Sebelum itu, Wakil Rektor Bidang Alumni dan Pengembangan Usaha (APU) UGM, Prof. Ir. Atyanto Dharoko, M.Phil., Ph.D., mengatakan untuk menata ruang wilayah dan permukiman lereng Merapi diperlukan analisis wilayah lereng Merapi pascaerupsi berupa deskripsi potensi bencana, lost and damage, sumber daya, foto, dan statistik.
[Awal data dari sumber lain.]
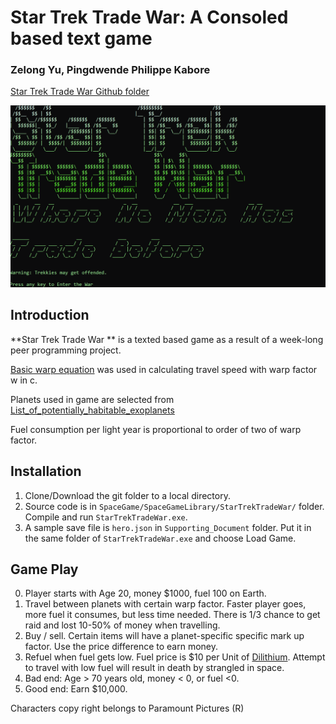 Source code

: Star Trek Trade War: A Consoled based text game
===============================================
### Zelong Yu,  Pingdwende Philippe Kabore 

[Star Trek Trade War Github folder](https://github.com/himoyu/SpaceGame/tree/master/SpaceGameLibrary/StarTrekTradeWar)

![Alt text](Supporting_Document/SampleUse.gif?raw=true "StarTrekTradeWar")


Introduction
------------
**Star Trek Trade War ** is a texted based game as a result of a week-long peer programming project. 

[Basic warp equation](https://www.calormen.com/star_trek/warpcalc/) was used in calculating travel speed with warp factor w in c.

Planets used in game are selected from [List_of_potentially_habitable_exoplanets](https://en.wikipedia.org/wiki/List_of_potentially_habitable_exoplanets)

Fuel consumption per light year is proportional to order of two of warp factor.

Installation
------------
1. Clone/Download the git folder to a local directory. 
2. Source code is in `SpaceGame/SpaceGameLibrary/StarTrekTradeWar/` folder. Compile and run `StarTrekTradeWar.exe`. 
3. A sample save file is `hero.json` in `Supporting_Document` folder. Put it in the same folder of `StarTrekTradeWar.exe` and choose Load Game. 

Game Play
------------
0. Player starts with Age 20, money $1000, fuel 100 on Earth.
1. Travel between planets with certain warp factor. Faster player goes, more fuel it consumes, but less time needed. There is 1/3 chance to get raid and lost 10-50% of money when travelling.
2. Buy / sell. Certain items will have a planet-specific specific mark up factor. Use the price difference to earn money.
3. Refuel when fuel gets low. Fuel price is $10 per Unit of [Dilithium](https://en.wikipedia.org/wiki/Dilithium_(Star_Trek)). Attempt to travel 
with low fuel will result in death by strangled in space.
4. Bad end: Age > 70 years old, money < 0, or fuel <0.
5. Good end: Earn $10,000.


Characters copy right belongs to Paramount Pictures (R)
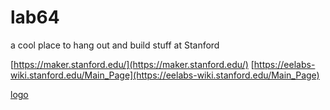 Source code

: # lab64
a cool place to hang out and build stuff at Stanford

[https://maker.stanford.edu/](https://maker.stanford.edu/)
[https://eelabs-wiki.stanford.edu/Main_Page](https://eelabs-wiki.stanford.edu/Main_Page)

[logo](https://github.com/maholli/lab64/blob/master/media/Lab64Logo-White.png "lab64")
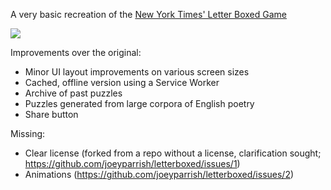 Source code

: A very basic recreation of the [New York Times' Letter Boxed Game](https://www.nytimes.com/puzzles/letter-boxed)

![](src/assets/reference.png)

Improvements over the original:
  - Minor UI layout improvements on various screen sizes
  - Cached, offline version using a Service Worker
  - Archive of past puzzles
  - Puzzles generated from large corpora of English poetry
  - Share button

Missing:
  - Clear license (forked from a repo without a license, clarification sought; https://github.com/joeyparrish/letterboxed/issues/1)
  - Animations (https://github.com/joeyparrish/letterboxed/issues/2)
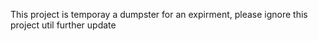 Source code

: This project is temporay a dumpster for an expirment, please ignore this project util further update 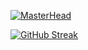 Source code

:[![MasterHead](https://pbs.twimg.com/profile_banners/1334254248092110856/1708729984/1500x500)](https://github.com/ml350)

[![GitHub Streak](https://github-readme-streak-stats.herokuapp.com/?user=ml350)](https://git.io/streak-stats)
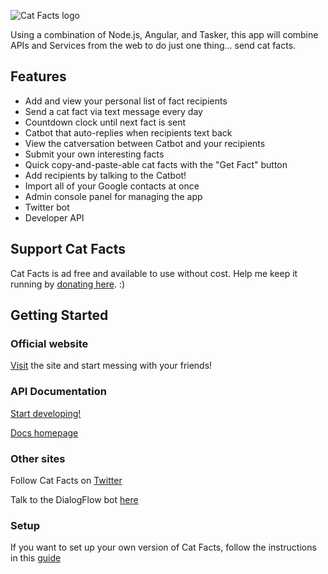 ![Cat Facts logo](http://i.imgur.com/9RGJ5Ea.png)

Using a combination of Node.js, Angular, and Tasker, this app will combine APIs and Services from the web to do just one thing... send cat facts.

## Features
- Add and view your personal list of fact recipients
- Send a cat fact via text message every day
- Countdown clock until next fact is sent
- Catbot that auto-replies when recipients text back
- View the catversation between Catbot and your recipients
- Submit your own interesting facts
- Quick copy-and-paste-able cat facts with the "Get Fact" button
- Add recipients by talking to the Catbot!
- Import all of your Google contacts at once
- Admin console panel for managing the app
- Twitter bot
- Developer API

## Support Cat Facts
Cat Facts is ad free and available to use without cost. Help me keep it running by [donating here](http://bit.ly/2tC599V). :)

## Getting Started

### Official website
[Visit](https://cat-fact.herokuapp.com) the site  and start messing with your friends!

### API Documentation
[Start developing!](https://alexwohlbruck.github.io/cat-facts/docs)

[Docs homepage](https://alexwohlbruck.github.io/cat-facts)

### Other sites
Follow Cat Facts on [Twitter](https://twitter.com/datos_de_gatos)

Talk to the DialogFlow bot [here](https://bot.dialogflow.com/d7b47381-1453-4b31-a20c-9825de80cf88)

### Setup
If you want to set up your own version of Cat Facts, follow the instructions in this [guide](https://alexwohlbruck.github.io/cat-facts/docs/setup)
Skenario perencanaan tata ruang wilayah lereng Merapi pascaerupsi diharapkan menggunakan prinsip-prinsip konsolidasi lahan dan rukunan lahan pada lahan pribadi dan lahan negara yang tertimbun.
Dengan berbagai upaya yang dilakukan, diharapkan Rencana Struktur Ruang Wilayah Lereng Merapi Pascaerupsi sudah selesai pada 3 Desember 2010, sedangkan untuk arah pemanfaatan ruang wilayah pada tanggal 23 Desember 2010. (Humas UGM/ Agung)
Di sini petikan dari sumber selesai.